WORK TO BE COMPLETED —
Copy each line of the material below that includes the string "纤塑新材料生产项目".

SOURCE RECORDS —
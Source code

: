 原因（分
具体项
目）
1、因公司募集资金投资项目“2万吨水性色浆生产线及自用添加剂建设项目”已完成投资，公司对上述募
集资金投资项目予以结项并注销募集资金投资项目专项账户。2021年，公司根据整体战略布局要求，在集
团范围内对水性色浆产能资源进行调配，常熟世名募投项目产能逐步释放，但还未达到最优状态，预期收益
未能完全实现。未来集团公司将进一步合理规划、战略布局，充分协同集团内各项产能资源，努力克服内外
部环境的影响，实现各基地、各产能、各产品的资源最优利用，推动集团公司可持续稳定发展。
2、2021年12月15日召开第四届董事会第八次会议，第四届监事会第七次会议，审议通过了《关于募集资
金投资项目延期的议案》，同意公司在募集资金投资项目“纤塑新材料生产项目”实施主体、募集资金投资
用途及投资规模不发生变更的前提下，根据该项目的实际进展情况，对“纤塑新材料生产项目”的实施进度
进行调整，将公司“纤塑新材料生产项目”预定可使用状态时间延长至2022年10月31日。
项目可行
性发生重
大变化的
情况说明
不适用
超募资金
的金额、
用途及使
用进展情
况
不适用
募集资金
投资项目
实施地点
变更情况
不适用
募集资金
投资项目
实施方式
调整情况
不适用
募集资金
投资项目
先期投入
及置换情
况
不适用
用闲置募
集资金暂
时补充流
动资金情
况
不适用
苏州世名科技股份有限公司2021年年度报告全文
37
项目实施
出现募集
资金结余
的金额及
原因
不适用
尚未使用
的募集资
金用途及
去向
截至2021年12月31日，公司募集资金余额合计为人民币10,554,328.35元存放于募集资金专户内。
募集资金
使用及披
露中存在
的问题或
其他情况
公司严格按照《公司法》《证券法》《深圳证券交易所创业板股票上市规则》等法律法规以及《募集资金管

OUTPUT —
金投资项目延期的议案》，同意公司在募集资金投资项目“纤塑新材料生产项目”实施主体、募集资金投资
用途及投资规模不发生变更的前提下，根据该项目的实际进展情况，对“纤塑新材料生产项目”的实施进度
进行调整，将公司“纤塑新材料生产项目”预定可使用状态时间延长至2022年10月31日。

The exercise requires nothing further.